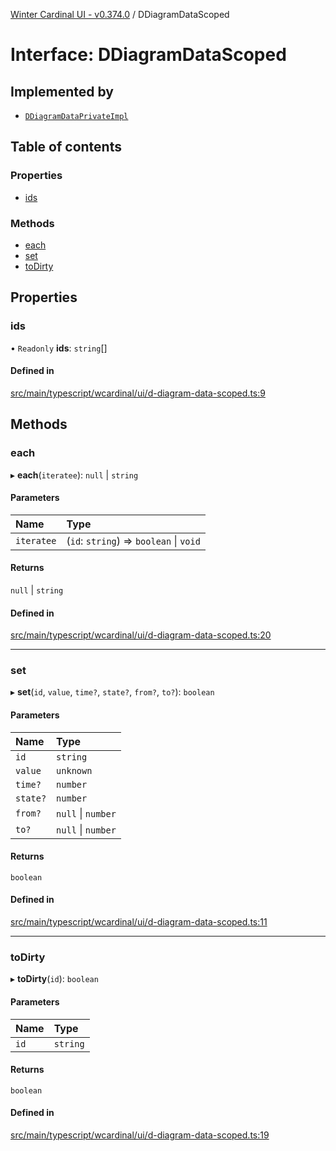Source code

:[Winter Cardinal UI - v0.374.0](../index.md) / DDiagramDataScoped

# Interface: DDiagramDataScoped

## Implemented by

- [`DDiagramDataPrivateImpl`](../classes/DDiagramDataPrivateImpl.md)

## Table of contents

### Properties

- [ids](DDiagramDataScoped.md#ids)

### Methods

- [each](DDiagramDataScoped.md#each)
- [set](DDiagramDataScoped.md#set)
- [toDirty](DDiagramDataScoped.md#todirty)

## Properties

### ids

• `Readonly` **ids**: `string`[]

#### Defined in

[src/main/typescript/wcardinal/ui/d-diagram-data-scoped.ts:9](https://github.com/winter-cardinal/winter-cardinal-ui/blob/v0.310.1/src/main/typescript/wcardinal/ui/d-diagram-data-scoped.ts#L9)

## Methods

### each

▸ **each**(`iteratee`): ``null`` \| `string`

#### Parameters

| Name | Type |
| :------ | :------ |
| `iteratee` | (`id`: `string`) => `boolean` \| `void` |

#### Returns

``null`` \| `string`

#### Defined in

[src/main/typescript/wcardinal/ui/d-diagram-data-scoped.ts:20](https://github.com/winter-cardinal/winter-cardinal-ui/blob/v0.310.1/src/main/typescript/wcardinal/ui/d-diagram-data-scoped.ts#L20)

___

### set

▸ **set**(`id`, `value`, `time?`, `state?`, `from?`, `to?`): `boolean`

#### Parameters

| Name | Type |
| :------ | :------ |
| `id` | `string` |
| `value` | `unknown` |
| `time?` | `number` |
| `state?` | `number` |
| `from?` | ``null`` \| `number` |
| `to?` | ``null`` \| `number` |

#### Returns

`boolean`

#### Defined in

[src/main/typescript/wcardinal/ui/d-diagram-data-scoped.ts:11](https://github.com/winter-cardinal/winter-cardinal-ui/blob/v0.310.1/src/main/typescript/wcardinal/ui/d-diagram-data-scoped.ts#L11)

___

### toDirty

▸ **toDirty**(`id`): `boolean`

#### Parameters

| Name | Type |
| :------ | :------ |
| `id` | `string` |

#### Returns

`boolean`

#### Defined in

[src/main/typescript/wcardinal/ui/d-diagram-data-scoped.ts:19](https://github.com/winter-cardinal/winter-cardinal-ui/blob/v0.310.1/src/main/typescript/wcardinal/ui/d-diagram-data-scoped.ts#L19)
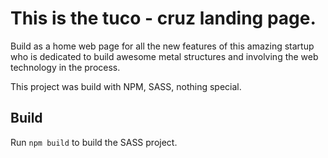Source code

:# This is the tuco - cruz landing page.

Build as a home web page for all the new features of this amazing startup who is dedicated to build awesome metal structures and involving the web technology in the process.

This project was build with NPM, SASS, nothing special.

## Build

Run `npm build` to build the SASS project.
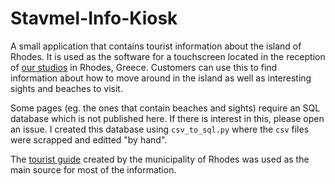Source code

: # Stavmel-Info-Kiosk
A small application that contains tourist information about the island of Rhodes. 
It is used as the software for a touchscreen located in the reception of [our studios](https://www.stavmel.gr/en/) in Rhodes, Greece. 
Customers can use this to find information about how to move around in the island as well as interesting sights and beaches to visit.

Some pages (eg. the ones that contain beaches and sights) require an SQL database which is not published here. 
If there is interest in this, please open an issue. 
I created this database using `csv_to_sql.py` where the `csv` files were scrapped and editted "by hand".

The [tourist guide](https://www.rhodes.gr/tourist-guide/) created by the municipality of Rhodes was used as the main source for most of the information.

- [Exercise aim]: Pictures stay out; the entries above are to be output exactly as given.

- [Exercise solution]:
Source code

:[Winter Cardinal UI - v0.374.0](../index.md) / DDiagramDataScoped

# Interface: DDiagramDataScoped

## Implemented by

- [`DDiagramDataPrivateImpl`](../classes/DDiagramDataPrivateImpl.md)

## Table of contents

### Properties

- [ids](DDiagramDataScoped.md#ids)

### Methods

- [each](DDiagramDataScoped.md#each)
- [set](DDiagramDataScoped.md#set)
- [toDirty](DDiagramDataScoped.md#todirty)

## Properties

### ids

• `Readonly` **ids**: `string`[]

#### Defined in

[src/main/typescript/wcardinal/ui/d-diagram-data-scoped.ts:9](https://github.com/winter-cardinal/winter-cardinal-ui/blob/v0.310.1/src/main/typescript/wcardinal/ui/d-diagram-data-scoped.ts#L9)

## Methods

### each

▸ **each**(`iteratee`): ``null`` \| `string`

#### Parameters

| Name | Type |
| :------ | :------ |
| `iteratee` | (`id`: `string`) => `boolean` \| `void` |

#### Returns

``null`` \| `string`

#### Defined in

[src/main/typescript/wcardinal/ui/d-diagram-data-scoped.ts:20](https://github.com/winter-cardinal/winter-cardinal-ui/blob/v0.310.1/src/main/typescript/wcardinal/ui/d-diagram-data-scoped.ts#L20)

___

### set

▸ **set**(`id`, `value`, `time?`, `state?`, `from?`, `to?`): `boolean`

#### Parameters

| Name | Type |
| :------ | :------ |
| `id` | `string` |
| `value` | `unknown` |
| `time?` | `number` |
| `state?` | `number` |
| `from?` | ``null`` \| `number` |
| `to?` | ``null`` \| `number` |

#### Returns

`boolean`

#### Defined in

[src/main/typescript/wcardinal/ui/d-diagram-data-scoped.ts:11](https://github.com/winter-cardinal/winter-cardinal-ui/blob/v0.310.1/src/main/typescript/wcardinal/ui/d-diagram-data-scoped.ts#L11)

___

### toDirty

▸ **toDirty**(`id`): `boolean`

#### Parameters

| Name | Type |
| :------ | :------ |
| `id` | `string` |

#### Returns

`boolean`

#### Defined in

[src/main/typescript/wcardinal/ui/d-diagram-data-scoped.ts:19](https://github.com/winter-cardinal/winter-cardinal-ui/blob/v0.310.1/src/main/typescript/wcardinal/ui/d-diagram-data-scoped.ts#L19)
Source code

:# This is the tuco - cruz landing page.

Build as a home web page for all the new features of this amazing startup who is dedicated to build awesome metal structures and involving the web technology in the process.

This project was build with NPM, SASS, nothing special.

## Build

Run `npm build` to build the SASS project.
Source code

: # Stavmel-Info-Kiosk
A small application that contains tourist information about the island of Rhodes. 
It is used as the software for a touchscreen located in the reception of [our studios](https://www.stavmel.gr/en/) in Rhodes, Greece. 
Customers can use this to find information about how to move around in the island as well as interesting sights and beaches to visit.

Some pages (eg. the ones that contain beaches and sights) require an SQL database which is not published here. 
If there is interest in this, please open an issue. 
I created this database using `csv_to_sql.py` where the `csv` files were scrapped and editted "by hand".

The [tourist guide](https://www.rhodes.gr/tourist-guide/) created by the municipality of Rhodes was used as the main source for most of the information.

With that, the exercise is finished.